## Input records
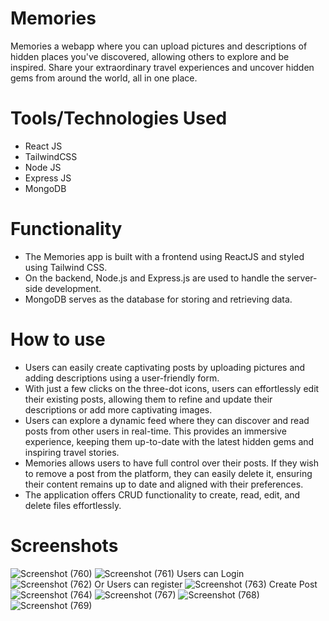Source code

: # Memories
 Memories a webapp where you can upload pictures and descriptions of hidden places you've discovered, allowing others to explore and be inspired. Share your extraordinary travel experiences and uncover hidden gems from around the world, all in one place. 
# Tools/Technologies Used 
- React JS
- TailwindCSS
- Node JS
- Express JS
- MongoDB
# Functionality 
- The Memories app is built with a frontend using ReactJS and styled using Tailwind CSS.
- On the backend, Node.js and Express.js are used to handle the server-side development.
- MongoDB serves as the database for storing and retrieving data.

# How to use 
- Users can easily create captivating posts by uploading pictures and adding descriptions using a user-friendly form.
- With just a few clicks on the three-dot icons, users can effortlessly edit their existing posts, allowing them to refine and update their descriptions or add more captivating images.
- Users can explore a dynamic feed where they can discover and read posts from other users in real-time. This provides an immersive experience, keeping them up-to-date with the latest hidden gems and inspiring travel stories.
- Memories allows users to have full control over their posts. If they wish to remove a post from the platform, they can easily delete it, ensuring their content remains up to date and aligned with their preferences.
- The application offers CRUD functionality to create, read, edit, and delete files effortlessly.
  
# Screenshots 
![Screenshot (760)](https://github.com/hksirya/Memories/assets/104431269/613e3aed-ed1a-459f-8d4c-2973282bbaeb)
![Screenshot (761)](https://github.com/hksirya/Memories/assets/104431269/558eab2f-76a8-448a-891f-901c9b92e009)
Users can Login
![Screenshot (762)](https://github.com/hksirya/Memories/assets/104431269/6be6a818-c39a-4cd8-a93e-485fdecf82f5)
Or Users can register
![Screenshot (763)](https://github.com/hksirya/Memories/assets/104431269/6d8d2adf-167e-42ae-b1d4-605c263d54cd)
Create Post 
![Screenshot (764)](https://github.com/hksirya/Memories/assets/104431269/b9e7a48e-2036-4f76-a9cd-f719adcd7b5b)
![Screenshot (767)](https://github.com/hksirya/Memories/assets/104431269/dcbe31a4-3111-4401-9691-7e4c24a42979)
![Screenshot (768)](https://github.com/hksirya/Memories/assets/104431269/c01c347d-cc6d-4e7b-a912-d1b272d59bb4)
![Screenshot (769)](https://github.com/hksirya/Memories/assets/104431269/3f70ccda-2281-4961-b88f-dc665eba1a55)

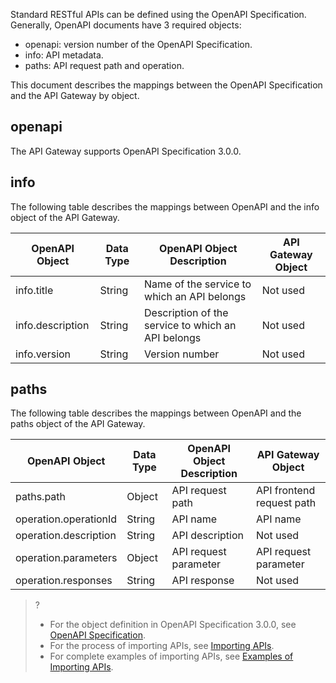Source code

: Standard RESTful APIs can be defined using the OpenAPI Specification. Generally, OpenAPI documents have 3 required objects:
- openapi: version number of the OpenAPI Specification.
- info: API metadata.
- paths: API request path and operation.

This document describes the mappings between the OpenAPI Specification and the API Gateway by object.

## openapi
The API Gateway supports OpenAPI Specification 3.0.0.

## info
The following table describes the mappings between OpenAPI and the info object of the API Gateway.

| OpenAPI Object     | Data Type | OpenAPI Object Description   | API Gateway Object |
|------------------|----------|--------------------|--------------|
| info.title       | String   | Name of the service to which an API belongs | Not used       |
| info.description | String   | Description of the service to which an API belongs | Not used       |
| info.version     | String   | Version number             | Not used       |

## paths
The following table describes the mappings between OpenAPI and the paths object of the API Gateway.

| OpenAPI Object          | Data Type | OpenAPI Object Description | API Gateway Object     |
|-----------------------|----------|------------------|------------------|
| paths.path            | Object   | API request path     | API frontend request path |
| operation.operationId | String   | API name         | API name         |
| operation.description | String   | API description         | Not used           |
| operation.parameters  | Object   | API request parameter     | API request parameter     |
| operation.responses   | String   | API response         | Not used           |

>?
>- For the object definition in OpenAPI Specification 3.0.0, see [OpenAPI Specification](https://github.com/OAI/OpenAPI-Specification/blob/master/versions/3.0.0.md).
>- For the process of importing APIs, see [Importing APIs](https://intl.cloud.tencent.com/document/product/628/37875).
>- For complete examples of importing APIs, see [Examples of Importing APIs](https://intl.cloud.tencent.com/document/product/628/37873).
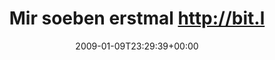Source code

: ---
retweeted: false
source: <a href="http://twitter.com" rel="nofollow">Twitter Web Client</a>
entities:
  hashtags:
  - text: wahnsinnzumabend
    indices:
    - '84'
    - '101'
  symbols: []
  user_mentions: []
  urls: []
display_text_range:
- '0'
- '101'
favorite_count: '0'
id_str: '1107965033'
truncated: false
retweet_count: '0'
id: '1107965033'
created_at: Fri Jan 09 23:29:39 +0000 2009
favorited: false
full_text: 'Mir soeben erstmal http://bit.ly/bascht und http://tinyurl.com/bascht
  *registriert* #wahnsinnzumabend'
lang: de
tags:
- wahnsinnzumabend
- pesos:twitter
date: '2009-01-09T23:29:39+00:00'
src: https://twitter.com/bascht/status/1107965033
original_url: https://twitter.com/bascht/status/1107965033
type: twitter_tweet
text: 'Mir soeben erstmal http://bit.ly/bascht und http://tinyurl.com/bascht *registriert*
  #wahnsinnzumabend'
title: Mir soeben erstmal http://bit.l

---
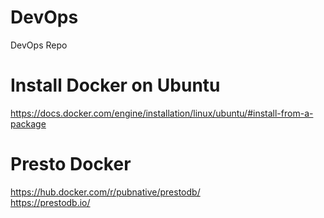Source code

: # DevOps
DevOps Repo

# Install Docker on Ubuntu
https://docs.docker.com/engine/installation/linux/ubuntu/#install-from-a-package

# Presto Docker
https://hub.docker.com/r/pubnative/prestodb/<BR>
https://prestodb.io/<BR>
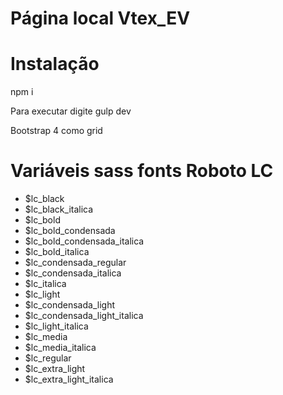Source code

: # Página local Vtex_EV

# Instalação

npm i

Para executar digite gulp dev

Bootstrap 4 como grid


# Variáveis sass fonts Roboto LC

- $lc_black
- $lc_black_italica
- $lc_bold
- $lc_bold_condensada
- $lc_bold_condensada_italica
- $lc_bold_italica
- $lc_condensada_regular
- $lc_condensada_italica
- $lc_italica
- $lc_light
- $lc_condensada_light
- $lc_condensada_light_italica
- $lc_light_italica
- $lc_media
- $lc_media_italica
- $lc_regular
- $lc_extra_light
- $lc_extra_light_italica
==
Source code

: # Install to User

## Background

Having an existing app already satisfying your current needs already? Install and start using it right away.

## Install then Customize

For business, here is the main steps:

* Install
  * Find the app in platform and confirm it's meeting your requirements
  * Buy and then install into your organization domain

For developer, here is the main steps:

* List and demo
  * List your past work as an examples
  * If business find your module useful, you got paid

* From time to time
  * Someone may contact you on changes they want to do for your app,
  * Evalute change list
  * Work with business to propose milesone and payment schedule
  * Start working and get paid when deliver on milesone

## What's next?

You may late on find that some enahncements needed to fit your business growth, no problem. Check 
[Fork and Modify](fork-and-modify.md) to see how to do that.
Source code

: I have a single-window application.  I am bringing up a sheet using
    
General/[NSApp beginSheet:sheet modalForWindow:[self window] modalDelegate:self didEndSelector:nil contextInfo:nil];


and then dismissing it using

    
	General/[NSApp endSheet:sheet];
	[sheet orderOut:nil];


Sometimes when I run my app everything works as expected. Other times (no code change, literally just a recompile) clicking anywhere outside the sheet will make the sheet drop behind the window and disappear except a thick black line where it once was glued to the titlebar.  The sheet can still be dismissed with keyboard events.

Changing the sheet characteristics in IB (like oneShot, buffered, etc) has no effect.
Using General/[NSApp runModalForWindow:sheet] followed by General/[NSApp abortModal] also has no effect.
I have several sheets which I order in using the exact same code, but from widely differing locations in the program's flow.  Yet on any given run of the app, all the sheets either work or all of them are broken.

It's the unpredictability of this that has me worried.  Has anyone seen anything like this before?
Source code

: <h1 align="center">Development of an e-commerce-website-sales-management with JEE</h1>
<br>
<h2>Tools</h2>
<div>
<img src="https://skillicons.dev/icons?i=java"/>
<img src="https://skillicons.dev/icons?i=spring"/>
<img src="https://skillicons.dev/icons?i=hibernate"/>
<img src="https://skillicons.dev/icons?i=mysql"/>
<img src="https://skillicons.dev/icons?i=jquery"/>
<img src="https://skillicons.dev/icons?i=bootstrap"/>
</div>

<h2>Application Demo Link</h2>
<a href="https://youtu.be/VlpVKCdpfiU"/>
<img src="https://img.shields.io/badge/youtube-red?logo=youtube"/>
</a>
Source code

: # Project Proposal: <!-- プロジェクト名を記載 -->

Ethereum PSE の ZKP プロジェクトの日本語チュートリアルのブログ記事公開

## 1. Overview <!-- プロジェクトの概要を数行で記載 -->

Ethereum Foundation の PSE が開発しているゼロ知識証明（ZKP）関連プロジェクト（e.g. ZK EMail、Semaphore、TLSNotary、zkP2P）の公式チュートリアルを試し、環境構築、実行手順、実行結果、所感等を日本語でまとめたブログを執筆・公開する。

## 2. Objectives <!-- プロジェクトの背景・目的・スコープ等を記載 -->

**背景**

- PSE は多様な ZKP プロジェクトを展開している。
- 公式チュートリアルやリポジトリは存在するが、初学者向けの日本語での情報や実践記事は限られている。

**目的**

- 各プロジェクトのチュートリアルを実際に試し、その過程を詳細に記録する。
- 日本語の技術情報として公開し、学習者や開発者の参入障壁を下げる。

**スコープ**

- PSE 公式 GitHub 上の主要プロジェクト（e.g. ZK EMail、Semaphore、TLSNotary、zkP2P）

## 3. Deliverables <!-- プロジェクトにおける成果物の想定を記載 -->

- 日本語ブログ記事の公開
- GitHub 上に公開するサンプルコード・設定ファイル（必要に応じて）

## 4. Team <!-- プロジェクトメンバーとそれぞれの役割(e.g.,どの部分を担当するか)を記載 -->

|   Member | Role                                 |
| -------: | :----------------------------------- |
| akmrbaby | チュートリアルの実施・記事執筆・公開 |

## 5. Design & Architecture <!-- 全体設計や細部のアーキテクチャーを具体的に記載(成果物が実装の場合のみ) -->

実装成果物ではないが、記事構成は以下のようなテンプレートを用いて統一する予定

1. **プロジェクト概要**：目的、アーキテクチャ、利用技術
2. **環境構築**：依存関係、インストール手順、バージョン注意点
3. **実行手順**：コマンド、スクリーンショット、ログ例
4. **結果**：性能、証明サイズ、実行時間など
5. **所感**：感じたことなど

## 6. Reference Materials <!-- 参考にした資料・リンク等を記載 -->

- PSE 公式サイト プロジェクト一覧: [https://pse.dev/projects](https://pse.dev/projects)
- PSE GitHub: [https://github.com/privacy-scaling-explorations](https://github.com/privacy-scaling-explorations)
...
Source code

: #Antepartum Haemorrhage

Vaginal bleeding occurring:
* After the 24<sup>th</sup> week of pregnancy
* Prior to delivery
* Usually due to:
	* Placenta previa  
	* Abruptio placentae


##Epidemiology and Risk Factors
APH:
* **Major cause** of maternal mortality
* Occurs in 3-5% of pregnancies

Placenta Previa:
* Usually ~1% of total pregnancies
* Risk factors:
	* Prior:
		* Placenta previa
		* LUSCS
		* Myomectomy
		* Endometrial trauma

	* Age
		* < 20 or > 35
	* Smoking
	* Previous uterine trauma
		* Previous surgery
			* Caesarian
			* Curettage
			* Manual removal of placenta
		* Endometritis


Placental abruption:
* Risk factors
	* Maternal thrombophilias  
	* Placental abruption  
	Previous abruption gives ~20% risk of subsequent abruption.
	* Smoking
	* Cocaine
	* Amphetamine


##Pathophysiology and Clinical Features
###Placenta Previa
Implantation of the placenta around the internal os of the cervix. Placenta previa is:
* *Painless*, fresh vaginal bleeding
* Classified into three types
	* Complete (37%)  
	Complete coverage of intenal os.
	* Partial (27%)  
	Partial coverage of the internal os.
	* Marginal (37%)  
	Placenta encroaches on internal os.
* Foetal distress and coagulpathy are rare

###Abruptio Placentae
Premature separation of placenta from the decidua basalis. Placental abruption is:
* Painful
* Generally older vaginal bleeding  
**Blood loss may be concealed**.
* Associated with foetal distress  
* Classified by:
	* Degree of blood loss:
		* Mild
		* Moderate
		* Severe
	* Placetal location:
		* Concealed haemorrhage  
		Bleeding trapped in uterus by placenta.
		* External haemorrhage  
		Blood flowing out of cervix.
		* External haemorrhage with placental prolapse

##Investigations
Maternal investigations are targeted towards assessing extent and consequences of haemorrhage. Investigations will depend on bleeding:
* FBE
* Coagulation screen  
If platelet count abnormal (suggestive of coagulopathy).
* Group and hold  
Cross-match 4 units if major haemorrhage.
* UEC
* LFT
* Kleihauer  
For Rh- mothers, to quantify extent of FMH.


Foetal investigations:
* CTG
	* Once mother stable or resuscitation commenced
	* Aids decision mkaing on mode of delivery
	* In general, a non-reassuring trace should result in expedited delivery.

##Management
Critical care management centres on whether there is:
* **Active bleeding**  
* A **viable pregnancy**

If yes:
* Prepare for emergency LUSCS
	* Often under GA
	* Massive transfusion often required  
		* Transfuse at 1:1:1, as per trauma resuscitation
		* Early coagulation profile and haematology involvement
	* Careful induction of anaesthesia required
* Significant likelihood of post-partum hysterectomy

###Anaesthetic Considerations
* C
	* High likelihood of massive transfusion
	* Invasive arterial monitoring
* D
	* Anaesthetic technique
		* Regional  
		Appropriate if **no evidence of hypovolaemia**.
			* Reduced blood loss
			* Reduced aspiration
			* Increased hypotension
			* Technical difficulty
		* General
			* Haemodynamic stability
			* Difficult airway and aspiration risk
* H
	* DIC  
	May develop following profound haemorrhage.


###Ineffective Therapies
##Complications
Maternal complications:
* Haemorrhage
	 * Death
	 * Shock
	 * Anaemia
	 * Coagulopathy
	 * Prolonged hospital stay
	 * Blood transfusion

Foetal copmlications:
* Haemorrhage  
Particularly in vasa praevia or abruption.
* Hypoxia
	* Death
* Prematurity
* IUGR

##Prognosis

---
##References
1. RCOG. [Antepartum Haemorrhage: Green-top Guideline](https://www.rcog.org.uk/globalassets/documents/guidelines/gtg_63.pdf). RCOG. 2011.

## Task
Retype only the stretch of lines above starting at the one with "of anaesthesia required" and stopping at the one with "Appropriate if **no", exactly as written, with both kept.

## Answer to this exercise
	* Careful induction of anaesthesia required
* Significant likelihood of post-partum hysterectomy

###Anaesthetic Considerations
* C
	* High likelihood of massive transfusion
	* Invasive arterial monitoring
* D
	* Anaesthetic technique
		* Regional  
		Appropriate if **no evidence of hypovolaemia**.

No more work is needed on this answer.